Learning Discrete Energy-based Models via Auxiliary-variable Local Exploration
This addresses the problem of modeling discrete structures in applications such as program language modeling and software engineering, offering a more flexible alternative to autoregressive models, though it appears incremental as it builds on existing EBM concepts with a novel training approach.
The paper tackles the challenge of learning discrete energy-based models (EBMs) for structured data by proposing ALOE, an algorithm that uses a learned sampler for local search to estimate gradients, achieving a better trade-off between flexibility and tractability. It demonstrates significant improvements in domains like software testing, with an energy model guided fuzzer matching the performance of well-engineered engines like libfuzzer.

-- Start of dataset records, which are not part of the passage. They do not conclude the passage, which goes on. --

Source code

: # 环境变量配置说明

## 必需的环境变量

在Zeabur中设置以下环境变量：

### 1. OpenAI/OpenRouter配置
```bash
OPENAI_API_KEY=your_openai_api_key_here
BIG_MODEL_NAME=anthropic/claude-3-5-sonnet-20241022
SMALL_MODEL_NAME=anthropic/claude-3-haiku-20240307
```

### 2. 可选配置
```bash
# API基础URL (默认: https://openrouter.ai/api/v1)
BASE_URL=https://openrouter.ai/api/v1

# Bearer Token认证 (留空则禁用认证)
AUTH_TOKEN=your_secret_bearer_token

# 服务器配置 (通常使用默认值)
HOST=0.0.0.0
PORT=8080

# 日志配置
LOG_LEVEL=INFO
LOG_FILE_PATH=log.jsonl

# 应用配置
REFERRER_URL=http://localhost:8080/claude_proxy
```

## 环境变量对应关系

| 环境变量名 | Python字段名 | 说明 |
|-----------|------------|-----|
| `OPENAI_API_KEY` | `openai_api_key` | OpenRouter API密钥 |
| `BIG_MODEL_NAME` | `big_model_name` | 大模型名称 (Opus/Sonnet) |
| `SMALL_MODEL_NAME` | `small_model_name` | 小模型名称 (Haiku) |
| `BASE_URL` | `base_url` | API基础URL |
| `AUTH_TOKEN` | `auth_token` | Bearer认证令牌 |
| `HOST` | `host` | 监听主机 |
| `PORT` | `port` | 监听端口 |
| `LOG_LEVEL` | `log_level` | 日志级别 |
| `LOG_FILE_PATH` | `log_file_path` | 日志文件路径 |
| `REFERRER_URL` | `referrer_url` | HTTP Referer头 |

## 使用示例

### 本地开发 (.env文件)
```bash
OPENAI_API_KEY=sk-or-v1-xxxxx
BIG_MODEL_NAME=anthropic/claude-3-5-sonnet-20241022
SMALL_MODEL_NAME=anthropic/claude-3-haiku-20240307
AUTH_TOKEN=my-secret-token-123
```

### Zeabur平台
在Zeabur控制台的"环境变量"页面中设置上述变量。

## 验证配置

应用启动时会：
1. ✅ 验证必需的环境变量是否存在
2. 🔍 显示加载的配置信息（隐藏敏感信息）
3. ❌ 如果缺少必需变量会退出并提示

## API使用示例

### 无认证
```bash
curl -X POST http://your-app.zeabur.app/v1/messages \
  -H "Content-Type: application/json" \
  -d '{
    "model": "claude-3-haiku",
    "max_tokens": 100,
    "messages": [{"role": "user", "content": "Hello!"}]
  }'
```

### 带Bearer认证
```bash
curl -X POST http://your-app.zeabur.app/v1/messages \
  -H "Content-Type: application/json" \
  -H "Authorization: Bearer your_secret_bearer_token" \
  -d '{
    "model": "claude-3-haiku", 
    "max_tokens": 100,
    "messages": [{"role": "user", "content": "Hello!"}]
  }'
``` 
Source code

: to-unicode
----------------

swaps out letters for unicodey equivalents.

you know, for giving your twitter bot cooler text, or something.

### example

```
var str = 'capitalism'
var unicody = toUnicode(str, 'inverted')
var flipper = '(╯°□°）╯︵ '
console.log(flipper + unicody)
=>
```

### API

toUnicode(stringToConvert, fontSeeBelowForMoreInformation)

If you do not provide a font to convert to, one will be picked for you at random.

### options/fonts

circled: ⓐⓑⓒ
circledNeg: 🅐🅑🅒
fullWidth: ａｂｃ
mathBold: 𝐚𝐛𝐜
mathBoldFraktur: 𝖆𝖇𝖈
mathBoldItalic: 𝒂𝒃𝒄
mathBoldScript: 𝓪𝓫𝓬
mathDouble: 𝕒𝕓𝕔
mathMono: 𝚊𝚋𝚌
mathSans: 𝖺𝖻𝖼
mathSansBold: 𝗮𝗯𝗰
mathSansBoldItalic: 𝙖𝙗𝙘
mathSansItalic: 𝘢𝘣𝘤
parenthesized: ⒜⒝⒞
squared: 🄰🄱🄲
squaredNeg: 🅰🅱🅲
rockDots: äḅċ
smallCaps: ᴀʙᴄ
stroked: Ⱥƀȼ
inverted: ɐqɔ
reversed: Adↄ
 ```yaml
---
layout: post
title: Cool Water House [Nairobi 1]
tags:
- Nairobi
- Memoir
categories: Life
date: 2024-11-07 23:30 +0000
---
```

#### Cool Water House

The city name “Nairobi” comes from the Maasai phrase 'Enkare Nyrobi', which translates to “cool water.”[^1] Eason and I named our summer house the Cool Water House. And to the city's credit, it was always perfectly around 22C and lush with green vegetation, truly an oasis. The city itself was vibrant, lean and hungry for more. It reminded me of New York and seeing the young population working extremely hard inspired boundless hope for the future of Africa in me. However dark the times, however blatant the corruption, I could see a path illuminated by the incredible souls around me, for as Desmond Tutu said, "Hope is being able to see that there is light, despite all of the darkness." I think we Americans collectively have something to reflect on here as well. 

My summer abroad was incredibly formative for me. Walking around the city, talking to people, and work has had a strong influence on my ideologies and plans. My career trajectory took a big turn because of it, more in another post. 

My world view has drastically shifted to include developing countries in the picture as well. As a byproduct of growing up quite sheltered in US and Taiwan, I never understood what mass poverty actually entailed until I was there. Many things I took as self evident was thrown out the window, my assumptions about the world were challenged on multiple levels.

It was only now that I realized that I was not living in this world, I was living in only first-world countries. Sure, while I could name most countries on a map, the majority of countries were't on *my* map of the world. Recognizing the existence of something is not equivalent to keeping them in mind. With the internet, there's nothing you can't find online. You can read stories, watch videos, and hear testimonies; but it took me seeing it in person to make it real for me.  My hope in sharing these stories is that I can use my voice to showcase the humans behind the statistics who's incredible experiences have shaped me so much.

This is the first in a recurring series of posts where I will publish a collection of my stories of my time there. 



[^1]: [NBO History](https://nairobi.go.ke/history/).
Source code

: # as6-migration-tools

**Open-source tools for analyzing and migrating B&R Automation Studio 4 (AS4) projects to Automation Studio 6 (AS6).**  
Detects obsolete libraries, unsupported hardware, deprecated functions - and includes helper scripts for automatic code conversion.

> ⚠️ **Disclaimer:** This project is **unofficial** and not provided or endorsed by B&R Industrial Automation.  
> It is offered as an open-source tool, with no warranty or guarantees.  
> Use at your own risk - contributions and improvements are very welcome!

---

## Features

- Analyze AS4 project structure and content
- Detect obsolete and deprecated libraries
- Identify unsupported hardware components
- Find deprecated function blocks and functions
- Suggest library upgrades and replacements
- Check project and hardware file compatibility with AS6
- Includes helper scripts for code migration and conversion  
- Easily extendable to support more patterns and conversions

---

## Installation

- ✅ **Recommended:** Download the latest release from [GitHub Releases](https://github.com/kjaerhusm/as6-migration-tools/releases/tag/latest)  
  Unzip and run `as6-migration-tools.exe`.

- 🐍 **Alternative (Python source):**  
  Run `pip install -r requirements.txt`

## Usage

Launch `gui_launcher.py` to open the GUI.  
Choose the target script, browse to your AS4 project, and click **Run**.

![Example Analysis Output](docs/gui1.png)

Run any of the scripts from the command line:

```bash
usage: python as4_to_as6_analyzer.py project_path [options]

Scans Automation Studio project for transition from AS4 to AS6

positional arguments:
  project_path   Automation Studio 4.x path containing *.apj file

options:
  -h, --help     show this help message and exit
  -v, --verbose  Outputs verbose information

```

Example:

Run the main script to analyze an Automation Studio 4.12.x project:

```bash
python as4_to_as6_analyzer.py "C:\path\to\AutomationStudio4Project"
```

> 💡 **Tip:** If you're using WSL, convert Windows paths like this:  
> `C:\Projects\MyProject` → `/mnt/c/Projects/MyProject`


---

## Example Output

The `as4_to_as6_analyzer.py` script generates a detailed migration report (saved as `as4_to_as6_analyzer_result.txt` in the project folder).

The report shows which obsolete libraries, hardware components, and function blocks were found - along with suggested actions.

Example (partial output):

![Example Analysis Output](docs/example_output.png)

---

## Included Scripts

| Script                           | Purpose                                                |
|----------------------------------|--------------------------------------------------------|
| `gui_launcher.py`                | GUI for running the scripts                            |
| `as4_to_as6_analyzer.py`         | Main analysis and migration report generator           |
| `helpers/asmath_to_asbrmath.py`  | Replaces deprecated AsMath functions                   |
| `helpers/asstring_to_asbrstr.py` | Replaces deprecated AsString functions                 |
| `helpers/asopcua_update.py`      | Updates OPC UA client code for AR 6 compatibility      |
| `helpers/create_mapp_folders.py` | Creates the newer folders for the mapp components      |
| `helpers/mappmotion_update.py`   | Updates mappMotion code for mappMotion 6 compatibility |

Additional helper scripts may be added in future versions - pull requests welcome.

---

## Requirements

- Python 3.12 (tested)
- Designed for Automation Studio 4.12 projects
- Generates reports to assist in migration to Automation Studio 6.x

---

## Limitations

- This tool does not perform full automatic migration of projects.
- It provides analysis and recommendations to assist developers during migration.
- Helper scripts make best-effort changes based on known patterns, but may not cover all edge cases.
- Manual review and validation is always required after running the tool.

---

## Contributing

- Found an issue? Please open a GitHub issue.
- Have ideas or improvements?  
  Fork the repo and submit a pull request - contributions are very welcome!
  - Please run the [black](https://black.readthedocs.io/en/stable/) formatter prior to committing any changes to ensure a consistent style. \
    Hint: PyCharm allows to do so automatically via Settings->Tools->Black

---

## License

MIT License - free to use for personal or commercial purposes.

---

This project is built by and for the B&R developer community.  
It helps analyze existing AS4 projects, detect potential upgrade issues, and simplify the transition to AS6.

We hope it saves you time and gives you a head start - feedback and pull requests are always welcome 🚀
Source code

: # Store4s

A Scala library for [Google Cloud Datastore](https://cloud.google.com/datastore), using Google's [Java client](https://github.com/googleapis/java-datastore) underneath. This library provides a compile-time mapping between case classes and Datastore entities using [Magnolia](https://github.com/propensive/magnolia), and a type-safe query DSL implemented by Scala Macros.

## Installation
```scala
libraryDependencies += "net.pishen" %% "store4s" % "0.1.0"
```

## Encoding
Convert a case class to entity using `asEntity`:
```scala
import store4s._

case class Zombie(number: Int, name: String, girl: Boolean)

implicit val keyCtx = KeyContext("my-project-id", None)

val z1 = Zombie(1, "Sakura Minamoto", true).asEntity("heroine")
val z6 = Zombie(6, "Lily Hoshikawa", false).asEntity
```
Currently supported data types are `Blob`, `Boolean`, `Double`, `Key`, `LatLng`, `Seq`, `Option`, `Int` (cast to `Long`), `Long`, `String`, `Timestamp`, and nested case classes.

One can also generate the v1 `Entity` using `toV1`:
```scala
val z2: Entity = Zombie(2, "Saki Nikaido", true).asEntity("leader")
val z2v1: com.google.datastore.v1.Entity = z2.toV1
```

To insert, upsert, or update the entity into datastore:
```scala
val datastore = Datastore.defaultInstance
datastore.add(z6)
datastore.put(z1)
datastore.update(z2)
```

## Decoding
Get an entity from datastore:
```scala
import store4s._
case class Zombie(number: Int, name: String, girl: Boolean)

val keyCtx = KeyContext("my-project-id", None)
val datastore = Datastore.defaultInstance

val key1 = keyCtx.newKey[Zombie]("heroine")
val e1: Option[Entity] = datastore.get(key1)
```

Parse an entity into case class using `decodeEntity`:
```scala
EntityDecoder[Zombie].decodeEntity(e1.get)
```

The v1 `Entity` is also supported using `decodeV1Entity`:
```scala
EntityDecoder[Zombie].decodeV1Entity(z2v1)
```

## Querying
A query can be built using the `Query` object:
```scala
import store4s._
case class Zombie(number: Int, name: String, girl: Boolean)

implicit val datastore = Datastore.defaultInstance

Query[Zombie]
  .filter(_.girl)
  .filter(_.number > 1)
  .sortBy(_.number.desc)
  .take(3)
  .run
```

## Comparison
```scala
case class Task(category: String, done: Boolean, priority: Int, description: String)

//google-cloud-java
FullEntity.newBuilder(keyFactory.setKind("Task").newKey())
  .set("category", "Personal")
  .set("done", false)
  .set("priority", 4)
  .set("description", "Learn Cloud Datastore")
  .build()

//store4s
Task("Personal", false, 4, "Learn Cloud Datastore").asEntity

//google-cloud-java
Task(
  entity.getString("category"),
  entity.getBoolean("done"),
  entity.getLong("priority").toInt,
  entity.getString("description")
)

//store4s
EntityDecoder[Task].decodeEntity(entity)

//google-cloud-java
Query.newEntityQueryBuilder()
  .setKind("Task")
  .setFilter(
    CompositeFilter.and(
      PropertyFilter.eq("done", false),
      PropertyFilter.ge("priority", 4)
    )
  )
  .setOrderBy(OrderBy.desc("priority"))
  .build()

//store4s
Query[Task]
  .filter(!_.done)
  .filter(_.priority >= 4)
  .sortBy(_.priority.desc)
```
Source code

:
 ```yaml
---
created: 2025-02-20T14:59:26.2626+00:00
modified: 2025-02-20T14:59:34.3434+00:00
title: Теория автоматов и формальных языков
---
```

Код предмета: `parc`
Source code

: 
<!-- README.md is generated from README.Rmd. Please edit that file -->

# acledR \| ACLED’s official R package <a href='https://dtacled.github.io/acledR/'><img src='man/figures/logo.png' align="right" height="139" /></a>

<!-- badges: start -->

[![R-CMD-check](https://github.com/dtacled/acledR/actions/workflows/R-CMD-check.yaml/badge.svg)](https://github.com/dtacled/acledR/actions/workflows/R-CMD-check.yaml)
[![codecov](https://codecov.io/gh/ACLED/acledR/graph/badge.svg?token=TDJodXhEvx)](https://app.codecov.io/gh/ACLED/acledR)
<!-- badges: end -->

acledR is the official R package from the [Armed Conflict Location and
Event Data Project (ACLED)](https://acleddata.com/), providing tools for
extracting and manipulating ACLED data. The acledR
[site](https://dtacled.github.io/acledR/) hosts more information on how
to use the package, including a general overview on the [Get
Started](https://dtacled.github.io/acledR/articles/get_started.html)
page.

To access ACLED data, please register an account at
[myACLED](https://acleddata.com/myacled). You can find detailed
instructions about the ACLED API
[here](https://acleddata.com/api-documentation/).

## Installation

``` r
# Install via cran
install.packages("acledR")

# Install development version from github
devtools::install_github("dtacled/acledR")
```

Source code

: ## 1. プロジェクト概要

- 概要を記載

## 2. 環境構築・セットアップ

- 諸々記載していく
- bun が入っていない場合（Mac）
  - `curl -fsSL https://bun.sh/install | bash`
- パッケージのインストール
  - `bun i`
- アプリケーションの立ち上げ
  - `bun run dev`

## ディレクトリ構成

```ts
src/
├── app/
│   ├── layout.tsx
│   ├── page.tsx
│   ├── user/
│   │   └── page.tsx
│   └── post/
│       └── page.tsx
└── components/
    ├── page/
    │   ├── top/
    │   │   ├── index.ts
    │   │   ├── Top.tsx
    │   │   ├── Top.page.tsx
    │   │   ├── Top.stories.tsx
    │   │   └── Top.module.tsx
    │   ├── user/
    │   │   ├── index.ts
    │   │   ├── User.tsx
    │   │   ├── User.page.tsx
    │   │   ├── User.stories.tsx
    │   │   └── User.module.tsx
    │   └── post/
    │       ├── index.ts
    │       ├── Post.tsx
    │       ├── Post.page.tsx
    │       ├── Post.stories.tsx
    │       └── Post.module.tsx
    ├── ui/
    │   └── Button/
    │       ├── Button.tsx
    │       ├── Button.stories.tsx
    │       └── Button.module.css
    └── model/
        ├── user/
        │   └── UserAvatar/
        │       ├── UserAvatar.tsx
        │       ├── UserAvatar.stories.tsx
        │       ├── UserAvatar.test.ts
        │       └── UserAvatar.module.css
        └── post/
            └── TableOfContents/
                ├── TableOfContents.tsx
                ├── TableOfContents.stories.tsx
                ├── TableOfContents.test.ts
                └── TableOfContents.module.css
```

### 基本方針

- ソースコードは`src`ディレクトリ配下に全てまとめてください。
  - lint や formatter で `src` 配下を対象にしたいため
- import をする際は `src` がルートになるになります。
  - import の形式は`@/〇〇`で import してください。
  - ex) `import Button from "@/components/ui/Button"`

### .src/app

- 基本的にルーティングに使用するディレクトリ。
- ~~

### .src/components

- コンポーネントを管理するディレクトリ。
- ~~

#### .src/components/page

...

Discrete structures play an important role in applications like program language modeling and software engineering. Current approaches to predicting complex structures typically consider autoregressive models for their tractability, with some sacrifice in flexibility. Energy-based models (EBMs) on the other hand offer a more flexible and thus more powerful approach to modeling such distributions, but require partition function estimation. In this paper we propose ALOE, a new algorithm for learning conditional and unconditional EBMs for discrete structured data, where parameter gradients are estimated using a learned sampler that mimics local search. We show that the energy function and sampler can be trained efficiently via a new variational form of power iteration, achieving a better trade-off between flexibility and tractability. Experimentally, we show that learning local search leads to significant improvements in challenging application domains. Most notably, we present an energy model guided fuzzer for software testing that achieves comparable performance to well engineered fuzzing engines like libfuzzer.